Günümüz teknolojisi bazı fiziki ve zihni engelleri anne karnında tespit edebilmektedir. Yüce dinimiz annenin hayatını kurtarmak gibi kesin bir tıbbi zaruret olmaksızın engelli bir çocuğu düşürmeyi ve aldırmayı caiz görmemektedir. Bu husus dinimizin engellilere verdiği değeri göstermektedir.

Yılın belirli günleri ve haftalarında engellileri hatırlayıp, diğer zamanlarda onları ihmal etmek Müslümana yakışan bir davranış değildir. Hayata küsmüş, dertleri ile baş başa ve ümitsizlikler içerisinde kalmış engelli kardeşlerimiz varsa onlara şunu hatırlatmak isterim ki asıl engel bedensel engeller değil, gönüllerdeki engellerdir. Rabbimiz "Gerçekte gözler değil, göğüslerdeki kalpler kör olur."(Hac,46)buyurmaktadır. Bizler, bir imtihan dünyasında olduğumuzu unutmayıp böyle bir durumla karşılaşabileceğimizi de aklımızdan çıkarmamalıyız.

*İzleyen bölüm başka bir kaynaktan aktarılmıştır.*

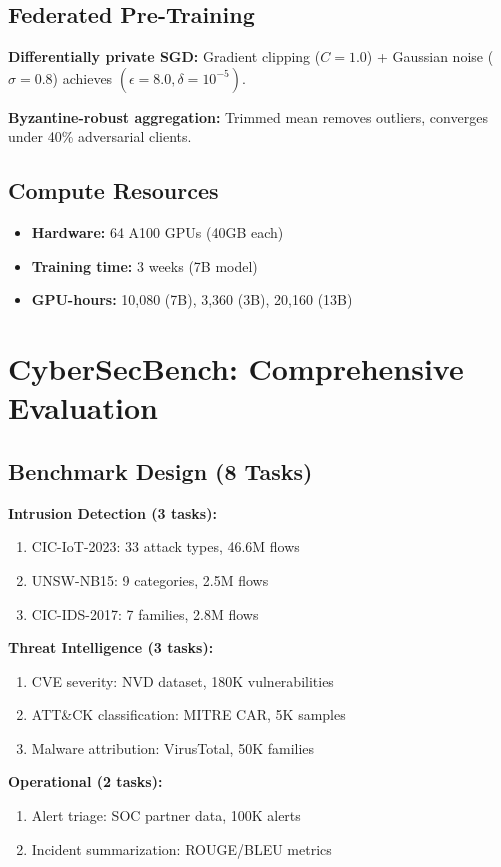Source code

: \documentclass{article}
\begin{document}
\subsection{Federated Pre-Training}
\textbf{Differentially private SGD:} Gradient clipping ($C=1.0$) + Gaussian noise ($\sigma=0.8$) achieves $(\epsilon=8.0, \delta=10^{-5})$.

\textbf{Byzantine-robust aggregation:} Trimmed mean removes outliers, converges under 40\% adversarial clients.

\subsection{Compute Resources}
\begin{itemize}
\item \textbf{Hardware:} 64 A100 GPUs (40GB each)
\item \textbf{Training time:} 3 weeks (7B model)
\item \textbf{GPU-hours:} 10,080 (7B), 3,360 (3B), 20,160 (13B)
\end{itemize}

\section{CyberSecBench: Comprehensive Evaluation}

\subsection{Benchmark Design (8 Tasks)}

\textbf{Intrusion Detection (3 tasks):}
\begin{enumerate}
\item CIC-IoT-2023: 33 attack types, 46.6M flows
\item UNSW-NB15: 9 categories, 2.5M flows
\item CIC-IDS-2017: 7 families, 2.8M flows
\end{enumerate}

\textbf{Threat Intelligence (3 tasks):}
\begin{enumerate}
\item CVE severity: NVD dataset, 180K vulnerabilities
\item ATT\&CK classification: MITRE CAR, 5K samples
\item Malware attribution: VirusTotal, 50K families
\end{enumerate}

\textbf{Operational (2 tasks):}
\begin{enumerate}
\item Alert triage: SOC partner data, 100K alerts
\item Incident summarization: ROUGE/BLEU metrics
\end{enumerate}
\end{document}
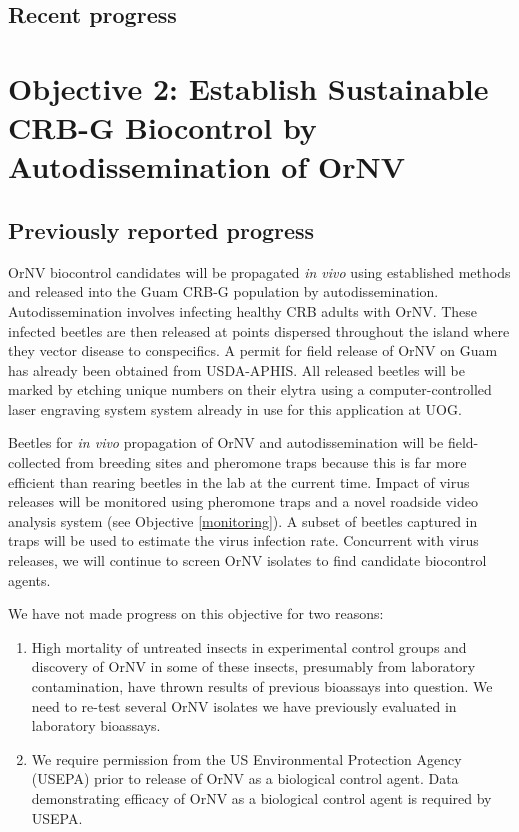 \documentclass[12pt,letterpaper,english,bibliography=totocnumbered, abstract=on]{scrartcl}
\begin{document}
\subsection{Recent progress}

\clearpage
\section{Objective 2: Establish Sustainable CRB-G Biocontrol by Autodissemination of OrNV}

\begin{framed}
	
\subsection{Previously reported progress}
	
OrNV biocontrol candidates will be propagated \textit{in vivo} using established methods \cite{huger_oryctes_2005-1} and released into the Guam CRB-G population by autodissemination. Autodissemination involves infecting healthy CRB adults with OrNV. These infected beetles are then released at points dispersed throughout the island where they vector disease to conspecifics. A permit for field release of OrNV on Guam has already been obtained from USDA-APHIS. All released beetles will be marked by etching unique numbers on their elytra using a computer-controlled laser engraving system system already in use for this application at UOG.

Beetles for \textit{in vivo} propagation of OrNV and autodissemination will be field-collected from breeding sites and pheromone traps because this is far more efficient than rearing beetles in the lab at the current time. Impact of virus releases will be monitored using pheromone traps and a novel roadside video analysis system (see Objective \ref{monitoring}). A subset of beetles captured in traps will be used to estimate the virus infection rate. Concurrent with virus releases, we will continue to screen OrNV isolates to find candidate biocontrol agents.
\end{framed}

We have not made progress on this objective for two reasons:
\begin{enumerate}
	\item High mortality of untreated insects in experimental control groups and discovery of OrNV in some of these insects, presumably from laboratory contamination, have thrown results of previous bioassays into question.  We need to re-test several OrNV isolates we have previously evaluated in laboratory bioassays.
	\item We require permission from the US Environmental Protection Agency (USEPA) prior to release of OrNV as a biological control agent. Data demonstrating efficacy of OrNV as a biological control agent is required by USEPA.  
\end{enumerate}
\end{document}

Unutmayalım ki dinimizde iman etmeyen insanların ilâhi gerçekleri anlamamaları, görmemeleri, duymamaları ve konuşamamaları manevi engellilik olarak ifade edilir. Kur’an-ı Kerim’de;

‎“Onlar, sağırdırlar, dilsizdirler, kördürler. Artık (hakka) dönmezler.” (Bakara, 2/18) buyurulmaktadır.

Engelli kardeşlerimizin haftasını kutluyor, sağlık, sıhhat ve afiyet diliyorum.